Odp: Re: Re: [ADMIN] [ADMIN] Replication mode Master-Slave - maintenance question. - Mailing list pgsql-admin

From czezz
Subject Odp: Re: Re: [ADMIN] [ADMIN] Replication mode Master-Slave - maintenance question.
Date
Msg-id d7d9880c8d564356b6a0f8e7d75fdda7@gwp
Whole thread Raw
In response to Re: [ADMIN] Replication mode Master-Slave - maintenance question.  (John Scalia <jayknowsunix@gmail.com>)
List pgsql-admin
Hi,
thanks for answers.
That's the result of: select * from pg_stat_replication;

postgres=# select * from pg_stat_replication;
pid | usesysid | usename | application_name | client_addr | client_hostname | client_port |         backend_start         |   state   | sent_location | write_location | flush_location | replay_location | sync_priority | sync_state
-----+----------+---------+------------------+-------------+-----------------+-------------+-------------------------------+-----------+---------------+----------------+----------------+-----------------+---------------+------------
135 |    24576 | rep     | walreceiver      | 172.17.0.3  |                 |       56154 | 2017-03-29 12:12:22.800513+00 | streaming | 0/96000000    | 0/95FFFFF0     | 0/95FFFFF0     | 0/95FFFFF0      |             0 | async
(1 row)

Best regsrds,
czezz

Dnia 28 marca 2017 17:52 John Scalia <jayknowsunix@gmail.com> napisał(a):

Per your questions,

1: Yes, AFAIK.
2: Yes, again, but you need to look in the primary database's pg_stat_replication table and the last column indicates the type of replication.
3: Yes, and potentially, depending on how long the database is unavailable, those WAL segments may have been deleted.

For question 3, that's the best reason to move to a new version of PostgreSQL, one that supports replication slots.

On Tue, Mar 28, 2017 at 11:12 AM, czezz <czezz@o2.pl> wrote:
Hi John,
thanks again for your reply.
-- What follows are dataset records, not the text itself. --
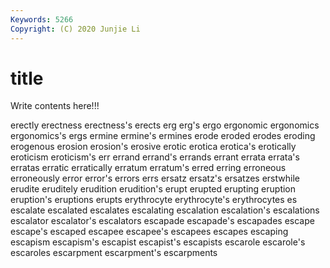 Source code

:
 ```yaml
---
Keywords: 5266
Copyright: (C) 2020 Junjie Li
---
```


# title

Write contents here!!!
 
erectly 
erectness 
erectness's 
erects 
erg 
erg's
ergo 
ergonomic 
ergonomics 
ergonomics's 
ergs 
ermine 
ermine's 
ermines 
erode 
eroded
erodes 
eroding 
erogenous 
erosion 
erosion's 
erosive 
erotic 
erotica 
erotica's 
erotically
eroticism 
eroticism's 
err 
errand 
errand's 
errands 
errant 
errata 
errata's 
erratas
erratic 
erratically 
erratum 
erratum's 
erred 
erring 
erroneous 
erroneously 
error 
error's
errors 
errs 
ersatz 
ersatz's 
ersatzes 
erstwhile 
erudite 
eruditely 
erudition 
erudition's
erupt 
erupted 
erupting 
eruption 
eruption's 
eruptions 
erupts 
erythrocyte 
erythrocyte's 
erythrocytes
es 
escalate 
escalated 
escalates 
escalating 
escalation 
escalation's 
escalations 
escalator 
escalator's
escalators 
escapade 
escapade's 
escapades 
escape 
escape's 
escaped 
escapee 
escapee's 
escapees
escapes 
escaping 
escapism 
escapism's 
escapist 
escapist's 
escapists 
escarole 
escarole's 
escaroles
escarpment 
escarpment's 
escarpments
I took some time to read a bit of documentation.

My version of PostgreSQL: 9.2.20.
Master-Slave setup is asynchronous/streaming replication/warm standby configuration - and for the moment it's OK for my needs like that.


Still, some things are not quite clear to me.
This is my recovery.conf:
   $ vi /var/lib/pgsql/9.2/data/recovery.conf
   restore_command = 'gunzip -c /datastore/WAL/%f > %p'
   standby_mode = 'on'
   primary_conninfo = 'host=MASTER_IP_ port=5432 user=rep password=password'
   trigger_file = '/var/lib/pgsql/MASTER.trigger'

NOTE! NOTE! NOTE!
/datastore/WAL/ - is NFS share on MASTER machine.

1. restore_command - it restores DB on SLAVE form archive logs AND this one is executed only once per startup. Correct?
2. primary_conninfo (this parameter means also: streaming replication, correct?) - once restore_command is done, it starts to read MASTER's pg_xlogs and replicate it AND this is happening constantly/nearly in real time. Correct?
3. In order to stop and later start again SLAVE, access to MASTER's archive logs is essential (keeping in the mind they are not recycled too early). Correct?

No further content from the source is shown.